Anger Management - Lecrae, feat. Thi'sl
I had never thought myself an angry person. That's certainly not how I would want to describe myself. (Un)fortunately, as you continue to live in close relationship with others, that's the sort of thing that gets revealed to you. I've realized, I have a tendency to get pretty frustrated with others. This has been most recently revealed to me in marriage, but I can look back now and realize that it started well before that. I can have flashbacks to childhood and recall my frustration. My anger and frustration is born of things that I wanted to control, normally simple things that shouldn't cause someone to get angry. But, my insatiable desire to have things under control continued to drive frustration and anger.
This anger and general frustration is rooted in a desire for other people to conform to my ideals, which, is a losing game. There's no grace in that. So, instead of being reminded how I can serve others, I think about how something is a frustration to me. It's a direct reflection of my disobedience to rest in the work of Christ. Our identities are not held within what we accomplish or how comfortable we are.

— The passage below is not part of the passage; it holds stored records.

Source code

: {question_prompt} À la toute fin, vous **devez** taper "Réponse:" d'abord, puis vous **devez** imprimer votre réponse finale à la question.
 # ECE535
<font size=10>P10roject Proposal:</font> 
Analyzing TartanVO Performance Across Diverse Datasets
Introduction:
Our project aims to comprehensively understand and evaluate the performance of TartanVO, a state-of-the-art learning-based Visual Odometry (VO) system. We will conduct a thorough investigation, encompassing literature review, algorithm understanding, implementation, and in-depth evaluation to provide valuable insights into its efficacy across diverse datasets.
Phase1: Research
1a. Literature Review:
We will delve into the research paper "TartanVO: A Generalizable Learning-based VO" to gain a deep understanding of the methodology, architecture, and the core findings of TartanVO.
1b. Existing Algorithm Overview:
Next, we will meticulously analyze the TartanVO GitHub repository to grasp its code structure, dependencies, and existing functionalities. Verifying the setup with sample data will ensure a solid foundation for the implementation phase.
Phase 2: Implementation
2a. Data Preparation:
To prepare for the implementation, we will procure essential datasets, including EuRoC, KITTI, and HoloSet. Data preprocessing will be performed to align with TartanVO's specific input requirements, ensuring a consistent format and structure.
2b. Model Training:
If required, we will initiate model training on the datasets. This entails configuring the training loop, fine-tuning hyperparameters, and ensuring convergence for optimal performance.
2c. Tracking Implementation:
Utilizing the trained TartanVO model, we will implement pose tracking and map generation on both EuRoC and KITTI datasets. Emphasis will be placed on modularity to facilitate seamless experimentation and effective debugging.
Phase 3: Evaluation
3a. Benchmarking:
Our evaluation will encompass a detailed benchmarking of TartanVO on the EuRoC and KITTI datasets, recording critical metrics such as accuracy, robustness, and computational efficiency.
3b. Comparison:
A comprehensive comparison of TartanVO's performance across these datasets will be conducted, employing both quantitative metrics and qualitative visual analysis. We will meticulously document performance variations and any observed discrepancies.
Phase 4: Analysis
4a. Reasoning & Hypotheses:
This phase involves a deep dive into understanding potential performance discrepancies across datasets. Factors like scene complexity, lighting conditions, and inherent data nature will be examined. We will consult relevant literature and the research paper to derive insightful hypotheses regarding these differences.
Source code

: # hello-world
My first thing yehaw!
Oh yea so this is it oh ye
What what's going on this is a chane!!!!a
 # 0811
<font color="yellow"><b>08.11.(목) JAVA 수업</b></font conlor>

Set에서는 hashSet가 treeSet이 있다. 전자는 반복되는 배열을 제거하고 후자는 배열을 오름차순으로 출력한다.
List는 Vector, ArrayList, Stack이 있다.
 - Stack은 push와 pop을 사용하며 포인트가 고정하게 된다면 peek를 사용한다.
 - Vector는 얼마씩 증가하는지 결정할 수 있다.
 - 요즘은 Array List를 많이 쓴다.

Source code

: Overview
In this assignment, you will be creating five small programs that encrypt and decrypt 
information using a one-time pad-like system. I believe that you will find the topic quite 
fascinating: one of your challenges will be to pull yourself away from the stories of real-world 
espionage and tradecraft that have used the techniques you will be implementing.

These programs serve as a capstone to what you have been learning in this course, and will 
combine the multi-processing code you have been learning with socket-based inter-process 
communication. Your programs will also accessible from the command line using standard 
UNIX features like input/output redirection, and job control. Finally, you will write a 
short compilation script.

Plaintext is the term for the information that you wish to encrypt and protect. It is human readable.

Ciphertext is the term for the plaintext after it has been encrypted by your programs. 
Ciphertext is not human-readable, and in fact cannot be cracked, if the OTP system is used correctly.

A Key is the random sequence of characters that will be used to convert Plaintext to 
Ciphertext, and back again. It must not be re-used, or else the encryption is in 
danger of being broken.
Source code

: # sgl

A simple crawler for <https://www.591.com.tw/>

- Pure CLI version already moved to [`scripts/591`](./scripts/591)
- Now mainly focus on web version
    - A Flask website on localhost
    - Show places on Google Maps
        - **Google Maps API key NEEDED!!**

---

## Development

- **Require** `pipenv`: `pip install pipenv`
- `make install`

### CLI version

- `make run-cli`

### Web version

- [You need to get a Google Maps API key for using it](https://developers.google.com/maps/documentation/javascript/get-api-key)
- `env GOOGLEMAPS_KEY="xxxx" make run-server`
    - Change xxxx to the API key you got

This past weekend at Sojourn, our pastor Brandon exhorted us from the book of 1 Peter, chapter 1 verses 13 to 21. He opened by summarizing an article from professor Stan van Hooft, an Australian philosopher, The Necessity of Hope. van Hooft's observation is that the world is in chaos without hope, but he states that we need to hold out hope in something. It's all too common for us to hope in something that ultimately does not fulfill us. We want things so badly, and are left empty by them in the end.
The thing that we want most, and what we hope in tomorrow impacts and governs how we live today, and who we are today. Our hope impacts our holiness. It impacts all of our daily decisions. Instead of setting my hope fully on the grace that will be brought to us in Christ, I've chosen to set my hope on other things, namely control. When my hope is not in Christ, but in control, the lack of control that I realize exists breeds frustration.
Proverbs 16:32 is a verse that reminds us that those who are slow to anger bring calm and sound judgement into a situation. I can certainly say that my anger never leads to calmness and sound judgement. That is a rich truth that I need to remind myself of, and rely on more often.
Close relationship with someone, or plans not going your way isn't what causes anger and frustration. Those are just lenses where we can see our sinfulness revealed. If our hope is to become more and more like Christ, then we can be thankful that we are allowed to have that sinfulness revealed to us, and can witness and welcome the grace of Christ.
I used to think I let go of things like water off a duck's back. Not true at all. I know I can use some "Anger Management"; hope in Christ.